Remaining Vigilant During Tax Season

A calculator next to a tiny model house and a pencil on top of tax forms.

Consider This:  There is still some confusion among consumers with the new federal tax laws.
A recent NerdWallet study found that almost half—48 percent—of Americans don’t know to what tax bracket they belong. In fact, the study found that about 1 in 14 Americans don’t understand how tax brackets work.

There’s no doubt taxes can be convoluted. But failure to understand certain tax nuances can be costly. The Nerd Wallet study found many Americans are leaving money on the table because they don’t know they can take certain deductions. For example, 90 percent think it’s illegal to take a home office deduction when the office in question is used for activities other than work.

In fact, the study found only 16 percent of Americans who file income taxes take advantage of five common and legal tax-saving strategies, including delaying income to the next year, contributing to a traditional IRA after Dec. 31 but before the tax deadline, and paying property taxes early.

But the new tax laws may result in another mistake that may trip up a larger segment of the population than usual. The 2018 tax year will be the first in which consumers may notice discrepancies in their employer withholdings, an area which should be evaluated annually. 

According to a Government Accountability Office report, about 73 percent of taxpayers’ employers are over withholding from their paychecks as a result of the law changes. These taxpayers may receive larger refunds from the IRS come April their paychecks throughout the year will be missing money that could have gone toward bills and everyday expenses. Conversely, the GAO reported that 21 percent (or 30 million Americans) are being under withheld by their employers. They could be stuck with an unexpected bill.

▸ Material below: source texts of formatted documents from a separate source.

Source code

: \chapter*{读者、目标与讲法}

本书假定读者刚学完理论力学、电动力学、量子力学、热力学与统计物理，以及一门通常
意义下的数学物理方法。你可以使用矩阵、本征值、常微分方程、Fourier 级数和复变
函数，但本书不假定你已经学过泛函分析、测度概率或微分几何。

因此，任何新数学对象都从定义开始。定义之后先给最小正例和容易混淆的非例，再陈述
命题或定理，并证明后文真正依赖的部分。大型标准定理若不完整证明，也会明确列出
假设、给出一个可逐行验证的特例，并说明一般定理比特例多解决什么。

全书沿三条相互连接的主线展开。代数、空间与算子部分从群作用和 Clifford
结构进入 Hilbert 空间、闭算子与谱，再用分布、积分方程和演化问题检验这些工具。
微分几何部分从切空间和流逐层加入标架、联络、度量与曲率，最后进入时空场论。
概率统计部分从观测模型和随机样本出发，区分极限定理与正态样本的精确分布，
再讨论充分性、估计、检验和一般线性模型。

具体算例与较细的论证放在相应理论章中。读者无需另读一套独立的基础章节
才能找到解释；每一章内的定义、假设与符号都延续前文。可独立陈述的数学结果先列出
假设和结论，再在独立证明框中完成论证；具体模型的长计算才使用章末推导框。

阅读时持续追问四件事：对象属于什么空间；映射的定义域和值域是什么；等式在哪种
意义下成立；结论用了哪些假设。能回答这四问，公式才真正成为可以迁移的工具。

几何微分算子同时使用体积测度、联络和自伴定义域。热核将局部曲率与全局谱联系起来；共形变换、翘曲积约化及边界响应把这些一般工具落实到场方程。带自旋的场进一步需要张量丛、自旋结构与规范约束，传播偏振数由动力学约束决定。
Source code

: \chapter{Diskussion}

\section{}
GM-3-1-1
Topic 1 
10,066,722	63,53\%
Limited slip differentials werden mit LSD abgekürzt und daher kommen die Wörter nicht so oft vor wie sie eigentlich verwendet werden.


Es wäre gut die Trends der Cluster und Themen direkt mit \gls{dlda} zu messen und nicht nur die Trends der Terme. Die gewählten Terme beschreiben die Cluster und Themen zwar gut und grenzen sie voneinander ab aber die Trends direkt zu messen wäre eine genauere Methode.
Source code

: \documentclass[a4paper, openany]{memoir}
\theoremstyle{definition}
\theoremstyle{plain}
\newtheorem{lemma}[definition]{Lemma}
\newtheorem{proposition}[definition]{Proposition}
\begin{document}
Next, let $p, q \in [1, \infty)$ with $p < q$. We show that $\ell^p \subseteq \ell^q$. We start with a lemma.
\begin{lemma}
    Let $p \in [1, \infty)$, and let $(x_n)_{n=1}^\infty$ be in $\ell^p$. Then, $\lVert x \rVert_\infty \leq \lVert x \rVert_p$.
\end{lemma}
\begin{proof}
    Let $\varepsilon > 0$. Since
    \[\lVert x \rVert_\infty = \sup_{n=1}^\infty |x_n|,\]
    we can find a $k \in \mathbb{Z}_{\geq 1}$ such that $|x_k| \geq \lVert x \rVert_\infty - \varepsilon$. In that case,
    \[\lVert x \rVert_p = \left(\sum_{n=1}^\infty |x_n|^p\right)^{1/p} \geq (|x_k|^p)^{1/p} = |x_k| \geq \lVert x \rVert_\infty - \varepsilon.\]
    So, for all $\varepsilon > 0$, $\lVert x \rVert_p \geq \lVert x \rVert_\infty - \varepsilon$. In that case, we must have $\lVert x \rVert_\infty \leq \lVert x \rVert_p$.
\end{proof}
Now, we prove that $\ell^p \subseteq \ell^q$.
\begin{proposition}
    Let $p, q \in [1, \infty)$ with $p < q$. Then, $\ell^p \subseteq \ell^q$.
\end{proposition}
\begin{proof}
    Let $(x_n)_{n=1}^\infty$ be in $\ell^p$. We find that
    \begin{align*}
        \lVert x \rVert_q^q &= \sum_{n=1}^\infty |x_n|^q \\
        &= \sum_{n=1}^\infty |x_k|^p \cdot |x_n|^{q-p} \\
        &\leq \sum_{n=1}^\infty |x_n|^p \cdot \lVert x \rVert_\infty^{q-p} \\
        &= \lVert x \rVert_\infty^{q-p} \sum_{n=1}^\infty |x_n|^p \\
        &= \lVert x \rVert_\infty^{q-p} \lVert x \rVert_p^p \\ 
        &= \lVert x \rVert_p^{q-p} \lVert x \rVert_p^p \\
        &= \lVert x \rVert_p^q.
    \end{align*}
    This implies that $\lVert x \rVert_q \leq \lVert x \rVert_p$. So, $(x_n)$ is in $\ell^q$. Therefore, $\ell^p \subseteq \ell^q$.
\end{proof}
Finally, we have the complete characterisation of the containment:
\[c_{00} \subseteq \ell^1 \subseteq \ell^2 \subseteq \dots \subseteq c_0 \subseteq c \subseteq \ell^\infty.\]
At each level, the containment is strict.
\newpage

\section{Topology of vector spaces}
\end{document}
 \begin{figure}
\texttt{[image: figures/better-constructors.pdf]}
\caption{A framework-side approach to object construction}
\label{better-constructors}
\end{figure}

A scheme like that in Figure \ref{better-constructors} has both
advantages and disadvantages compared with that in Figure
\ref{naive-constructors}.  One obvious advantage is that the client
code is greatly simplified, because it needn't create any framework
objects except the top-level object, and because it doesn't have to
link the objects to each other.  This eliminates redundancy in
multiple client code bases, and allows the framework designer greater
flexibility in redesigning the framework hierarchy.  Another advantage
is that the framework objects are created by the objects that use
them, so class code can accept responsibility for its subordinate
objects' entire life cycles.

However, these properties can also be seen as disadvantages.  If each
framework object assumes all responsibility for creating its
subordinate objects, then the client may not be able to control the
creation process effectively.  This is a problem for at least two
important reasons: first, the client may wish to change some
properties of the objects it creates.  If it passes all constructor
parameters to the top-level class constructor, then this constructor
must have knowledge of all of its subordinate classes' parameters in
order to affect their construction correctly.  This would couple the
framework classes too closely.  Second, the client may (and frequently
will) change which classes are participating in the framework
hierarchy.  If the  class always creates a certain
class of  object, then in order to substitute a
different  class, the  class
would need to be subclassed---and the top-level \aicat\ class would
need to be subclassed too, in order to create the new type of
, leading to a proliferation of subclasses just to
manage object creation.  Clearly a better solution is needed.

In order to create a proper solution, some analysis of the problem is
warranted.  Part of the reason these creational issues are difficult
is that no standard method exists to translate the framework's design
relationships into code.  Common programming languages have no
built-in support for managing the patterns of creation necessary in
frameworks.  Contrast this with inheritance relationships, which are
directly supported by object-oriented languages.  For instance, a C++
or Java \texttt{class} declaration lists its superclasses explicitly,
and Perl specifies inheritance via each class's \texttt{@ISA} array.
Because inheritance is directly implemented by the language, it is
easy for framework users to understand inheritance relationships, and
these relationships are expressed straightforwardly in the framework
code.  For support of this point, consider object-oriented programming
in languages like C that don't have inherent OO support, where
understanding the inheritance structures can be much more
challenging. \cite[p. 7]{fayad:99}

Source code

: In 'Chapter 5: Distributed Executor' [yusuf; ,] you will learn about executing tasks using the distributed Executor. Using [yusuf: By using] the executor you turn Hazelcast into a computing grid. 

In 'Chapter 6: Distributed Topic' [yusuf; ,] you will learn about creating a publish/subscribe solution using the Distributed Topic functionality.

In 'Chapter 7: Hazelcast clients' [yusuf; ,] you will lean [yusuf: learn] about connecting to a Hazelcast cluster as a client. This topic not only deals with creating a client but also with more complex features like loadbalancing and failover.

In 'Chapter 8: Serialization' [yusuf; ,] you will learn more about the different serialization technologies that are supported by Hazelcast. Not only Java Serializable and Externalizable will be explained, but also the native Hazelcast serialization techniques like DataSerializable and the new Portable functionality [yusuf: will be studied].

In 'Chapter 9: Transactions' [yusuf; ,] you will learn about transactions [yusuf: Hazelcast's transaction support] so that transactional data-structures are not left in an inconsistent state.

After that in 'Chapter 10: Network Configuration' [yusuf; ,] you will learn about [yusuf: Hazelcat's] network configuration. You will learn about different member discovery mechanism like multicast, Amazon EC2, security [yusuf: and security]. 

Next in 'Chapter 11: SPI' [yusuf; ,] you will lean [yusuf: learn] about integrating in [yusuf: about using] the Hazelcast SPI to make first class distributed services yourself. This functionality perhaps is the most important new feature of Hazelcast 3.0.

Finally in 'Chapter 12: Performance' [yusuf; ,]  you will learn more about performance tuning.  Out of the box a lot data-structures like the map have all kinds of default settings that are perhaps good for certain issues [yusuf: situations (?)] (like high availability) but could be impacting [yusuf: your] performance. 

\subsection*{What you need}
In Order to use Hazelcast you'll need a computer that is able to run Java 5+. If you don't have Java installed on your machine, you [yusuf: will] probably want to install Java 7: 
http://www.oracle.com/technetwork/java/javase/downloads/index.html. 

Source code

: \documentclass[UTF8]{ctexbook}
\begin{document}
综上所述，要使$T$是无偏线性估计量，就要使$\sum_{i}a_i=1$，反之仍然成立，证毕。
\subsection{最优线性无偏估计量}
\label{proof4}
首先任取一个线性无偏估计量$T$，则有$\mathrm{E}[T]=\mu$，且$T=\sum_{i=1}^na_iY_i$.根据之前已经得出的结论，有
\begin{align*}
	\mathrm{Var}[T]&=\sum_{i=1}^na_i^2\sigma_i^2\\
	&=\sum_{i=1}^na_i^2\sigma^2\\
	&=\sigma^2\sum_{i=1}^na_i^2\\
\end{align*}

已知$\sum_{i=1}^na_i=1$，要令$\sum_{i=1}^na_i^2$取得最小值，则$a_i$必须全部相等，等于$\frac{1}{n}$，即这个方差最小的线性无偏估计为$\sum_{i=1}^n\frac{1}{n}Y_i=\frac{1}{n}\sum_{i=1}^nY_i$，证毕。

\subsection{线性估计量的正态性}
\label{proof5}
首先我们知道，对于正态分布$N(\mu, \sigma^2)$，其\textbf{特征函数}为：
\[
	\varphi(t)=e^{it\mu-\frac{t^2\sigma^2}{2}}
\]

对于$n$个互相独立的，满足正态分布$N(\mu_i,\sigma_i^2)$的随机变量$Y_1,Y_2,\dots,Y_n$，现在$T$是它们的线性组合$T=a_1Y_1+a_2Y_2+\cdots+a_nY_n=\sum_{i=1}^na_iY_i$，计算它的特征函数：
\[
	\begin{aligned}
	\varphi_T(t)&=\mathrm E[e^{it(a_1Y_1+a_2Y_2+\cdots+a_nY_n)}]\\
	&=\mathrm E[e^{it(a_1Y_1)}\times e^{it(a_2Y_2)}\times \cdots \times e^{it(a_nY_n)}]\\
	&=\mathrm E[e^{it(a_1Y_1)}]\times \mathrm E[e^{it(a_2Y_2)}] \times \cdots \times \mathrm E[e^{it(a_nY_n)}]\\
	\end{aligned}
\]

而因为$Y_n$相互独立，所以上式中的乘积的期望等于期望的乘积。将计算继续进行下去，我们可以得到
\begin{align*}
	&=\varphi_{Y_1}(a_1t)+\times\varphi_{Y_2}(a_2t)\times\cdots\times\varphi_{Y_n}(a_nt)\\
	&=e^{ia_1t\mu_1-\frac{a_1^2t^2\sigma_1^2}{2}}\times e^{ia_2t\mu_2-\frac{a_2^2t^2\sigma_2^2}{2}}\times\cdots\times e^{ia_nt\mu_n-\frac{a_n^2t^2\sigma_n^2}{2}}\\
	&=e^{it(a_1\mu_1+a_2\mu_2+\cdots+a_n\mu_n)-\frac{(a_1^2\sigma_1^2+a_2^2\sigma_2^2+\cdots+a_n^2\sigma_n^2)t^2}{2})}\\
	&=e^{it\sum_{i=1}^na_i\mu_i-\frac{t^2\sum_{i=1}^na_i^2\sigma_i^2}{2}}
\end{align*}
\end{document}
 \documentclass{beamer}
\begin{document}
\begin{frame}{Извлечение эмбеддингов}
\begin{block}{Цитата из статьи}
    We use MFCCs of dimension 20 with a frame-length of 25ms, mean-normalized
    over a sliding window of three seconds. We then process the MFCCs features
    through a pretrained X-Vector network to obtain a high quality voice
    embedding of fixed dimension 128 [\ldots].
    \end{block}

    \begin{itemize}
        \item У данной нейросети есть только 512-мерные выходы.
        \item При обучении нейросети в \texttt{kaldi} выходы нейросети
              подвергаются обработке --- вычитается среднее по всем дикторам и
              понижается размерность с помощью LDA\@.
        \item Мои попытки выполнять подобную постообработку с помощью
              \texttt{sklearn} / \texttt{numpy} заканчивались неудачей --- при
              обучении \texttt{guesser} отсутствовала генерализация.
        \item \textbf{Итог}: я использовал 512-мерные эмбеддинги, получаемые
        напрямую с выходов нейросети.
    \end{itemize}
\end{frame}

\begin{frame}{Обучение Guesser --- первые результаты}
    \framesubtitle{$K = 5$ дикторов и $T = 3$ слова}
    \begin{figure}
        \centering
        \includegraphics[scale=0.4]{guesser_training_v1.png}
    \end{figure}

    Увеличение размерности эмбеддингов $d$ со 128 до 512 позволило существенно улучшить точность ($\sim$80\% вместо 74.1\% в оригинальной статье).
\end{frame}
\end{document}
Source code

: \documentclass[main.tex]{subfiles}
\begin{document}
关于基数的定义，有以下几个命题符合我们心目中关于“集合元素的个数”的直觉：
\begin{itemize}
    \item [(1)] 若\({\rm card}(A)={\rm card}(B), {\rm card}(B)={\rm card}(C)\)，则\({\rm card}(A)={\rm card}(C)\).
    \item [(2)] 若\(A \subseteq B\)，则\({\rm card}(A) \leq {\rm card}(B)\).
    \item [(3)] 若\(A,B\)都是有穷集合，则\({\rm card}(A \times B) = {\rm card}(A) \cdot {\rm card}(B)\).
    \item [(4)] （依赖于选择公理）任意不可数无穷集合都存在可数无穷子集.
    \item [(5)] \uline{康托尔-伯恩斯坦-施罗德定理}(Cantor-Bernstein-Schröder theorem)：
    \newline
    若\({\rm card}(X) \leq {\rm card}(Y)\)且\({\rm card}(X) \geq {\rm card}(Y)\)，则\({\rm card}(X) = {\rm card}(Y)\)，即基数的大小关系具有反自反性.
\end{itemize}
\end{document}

The following are some tips for tax success:

Start getting organized now. It might be tempting to wait until the tax deadline looms to start thinking about filing. But it’s better to start early so as to be able to file wisely. As soon as you receive your W-2 from your employer, make sure the information matches your pay stubs. Then gather relevant documents, including last year’s return; any relevant property data or real estate documentation; proof of charitable donations; and receipts for medical, business, or education expenses.

Adjust your exemptions and withholdings. Check your current W-4 form to make sure you’re claiming all the allowances that make sense for you. Also, make sure your employer isn’t over withholding or under withholding money from your paycheck. Your goal should be to owe no money and receive no money from the IRS.

Understand what money is taxed and what isn’t. Specific accounts in the U.S. are exempt from taxation. For instance, growth and earnings in a Roth IRA aren’t taxed. Neither is money in a flexible spending account, which can be used to pay for medical or childcare expenses, or income from a 529 education plan, which can be used to save for higher education.

Understand what you can deduct from taxes. Most taxpayers understand that charitable donations can be deducted from taxes. But the average consumer overlooks other possible deductions. For instance, parents may deduct the cost of babysitting if they volunteer at a charitable organization. Don’t be afraid to ask questions that could lead to the right deductions.

Always file taxes no matter what. In the eyes of the IRS, late is better than never. Even if you’re having a difficult time and know you’ll miss the deadline, be sure to file, eventually. There’s no penalty for missing the April 15 deadline if you are owed a refund; you’ll just get your cash later. However, if you’re more than three years late, you’ll lose any tax refunds you were entitled to in those three years.

Get help. Free tax return preparation programs are available to people with limited incomes (generally making less than $54,000 a year), people with disabilities, the elderly, and taxpayers who speak limited English. Some financial institutions, such as credit unions, often have programs to help taxpayers.